By Pam Martens: July 3, 2013
The Federal Reserve Board yesterday announced that it had “approved a final rule to help ensure banks maintain strong capital positions,” but it was as clear as mud when or if the new rule would take effect and how it would lessen the risk of the too-big-to-fail banks and prevent another taxpayer bailout of Wall Street.
After years of stonewalling on higher capital rules for banks, there was the nagging suspicion that the Federal Reserve decided to talk the talk on tougher standards after the House Financial Services Committee held a hearing last Wednesday that delivered a devastating assessment of how dangerous the largest Wall Street banks remain to the U.S. economy.
Thomas Hoenig, former President of the Federal Reserve Bank of Kansas City and now Vice Chair of the FDIC, reflected the general mood at the hearing when he stated that the biggest banks are “woefully undercapitalized” and that we have a “very vulnerable financial system.” Hoenig strongly advocates the restoration of the Glass-Steagall Act which would force the separation of banks holding insured deposits from Wall Street brokerage firms and investment banks – an outcome fiercely opposed by most of the largest banks’ current management.
The press release from the Fed was almost as large, complex and opaque as the banks it supervises with approximately 700 unnecessary words. Adding to the confusion were more complicated and wordy statements from Fed Chair Ben Bernanke and Fed Board Governors Daniel Tarullo and Elizabeth Duke.
Distilling it all down to facts comprehensible to the human brain delivers the following:
The new rule includes a new minimum ratio of common equity tier 1 capital to risk-weighted assets of 4.5 percent; it also raises the minimum ratio of tier 1 capital to risk-weighted assets from 4 percent to 6 percent and includes a minimum leverage ratio of 4 percent for all banking organizations.
There is also this: For the largest too-big-to-fail banks, “the final rule includes a new minimum supplementary leverage ratio that takes into account off-balance sheet exposures.”
But don’t get your hopes up that anything is going to happen real soon. Like the non-implementation of the Volcker Rule in the 2010 Dodd-Frank legislation (which would curtail too-big-to-fail banks engaging in high stakes gambling for the house, i.e., proprietary trading) this rule is still to be reviewed and voted on by the FDIC and the Office of the Comptroller of the Currency. Additionally, there is to be a phase in period for the largest banks beginning in January 2014 and we are not told what the targets are after January 2014.

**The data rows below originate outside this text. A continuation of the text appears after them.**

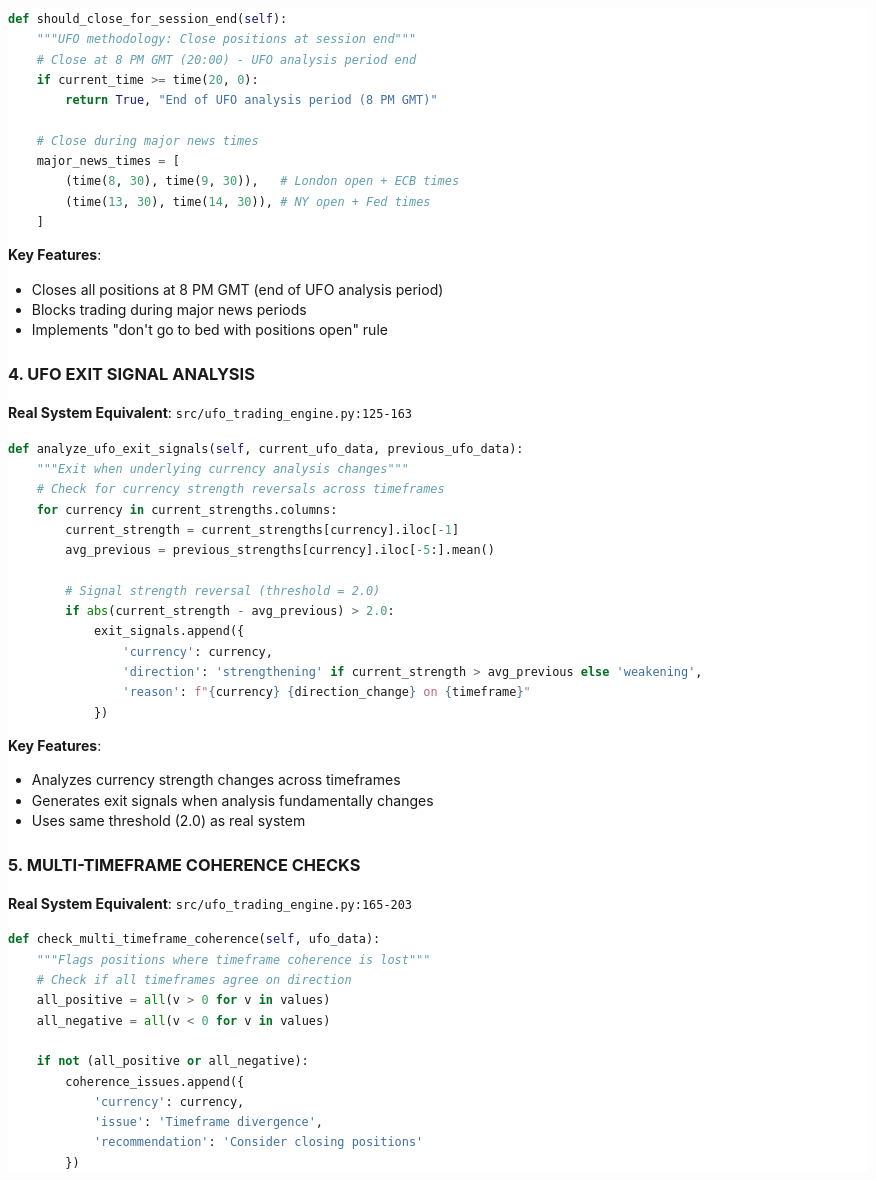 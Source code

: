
 ```python
def should_close_for_session_end(self):
    """UFO methodology: Close positions at session end"""
    # Close at 8 PM GMT (20:00) - UFO analysis period end
    if current_time >= time(20, 0):
        return True, "End of UFO analysis period (8 PM GMT)"
    
    # Close during major news times
    major_news_times = [
        (time(8, 30), time(9, 30)),   # London open + ECB times
        (time(13, 30), time(14, 30)), # NY open + Fed times
    ]
```

**Key Features**:
- Closes all positions at 8 PM GMT (end of UFO analysis period)
- Blocks trading during major news periods
- Implements "don't go to bed with positions open" rule

### 4. UFO EXIT SIGNAL ANALYSIS
**Real System Equivalent**: `src/ufo_trading_engine.py:125-163`

```python
def analyze_ufo_exit_signals(self, current_ufo_data, previous_ufo_data):
    """Exit when underlying currency analysis changes"""
    # Check for currency strength reversals across timeframes
    for currency in current_strengths.columns:
        current_strength = current_strengths[currency].iloc[-1]
        avg_previous = previous_strengths[currency].iloc[-5:].mean()
        
        # Signal strength reversal (threshold = 2.0)
        if abs(current_strength - avg_previous) > 2.0:
            exit_signals.append({
                'currency': currency,
                'direction': 'strengthening' if current_strength > avg_previous else 'weakening',
                'reason': f"{currency} {direction_change} on {timeframe}"
            })
```

**Key Features**:
- Analyzes currency strength changes across timeframes
- Generates exit signals when analysis fundamentally changes
- Uses same threshold (2.0) as real system

### 5. MULTI-TIMEFRAME COHERENCE CHECKS
**Real System Equivalent**: `src/ufo_trading_engine.py:165-203`

```python
def check_multi_timeframe_coherence(self, ufo_data):
    """Flags positions where timeframe coherence is lost"""
    # Check if all timeframes agree on direction
    all_positive = all(v > 0 for v in values)
    all_negative = all(v < 0 for v in values)
    
    if not (all_positive or all_negative):
        coherence_issues.append({
            'currency': currency,
            'issue': 'Timeframe divergence',
            'recommendation': 'Consider closing positions'
        })
```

Will common equity do anything to make the too-big-to-fail banks safer during a financial panic? Perhaps a flash back to a column I wrote on November 24, 2008 will provide some insights into the matter:
“Citigroup’s five-day death spiral last week was surreal. I know 20-something newlyweds who have better financial backup plans than this global banking giant. On Monday came the Town Hall meeting with employees to announce the sacking of 52,000 workers. (Aren’t Town Hall meetings supposed to instill confidence?) On Tuesday came the announcement of Citigroup losing 53 per cent of an internal hedge fund’s money in a month and bringing $17 billion of assets that had been hiding out in the Cayman Islands back onto its balance sheet. Wednesday brought the cheery news that a law firm was alleging that Citigroup peddled something called the MAT Five Fund as ‘safe’ and ‘secure’ only to watch it lose 80 per cent of its value. On Thursday, Saudi Prince Walid bin Talal, from that visionary country that won’t let women drive cars, stepped forward to reassure us that Citigroup is ‘undervalued’ and he was buying more shares. Not having any Princes of our own, we tend to associate them with fairytales. The next day the stock dropped another 20 percent with 1.02 billion shares changing hands. It closed at $3.77.
“Altogether, the stock lost 60 per cent last week and 87 percent this year. The company’s market value has now fallen from more than $250 billion in 2006 to $20.5 billion on Friday, November 21, 2008. That’s $4.5 billion less than Citigroup owes taxpayers from the U.S. Treasury’s bailout program.”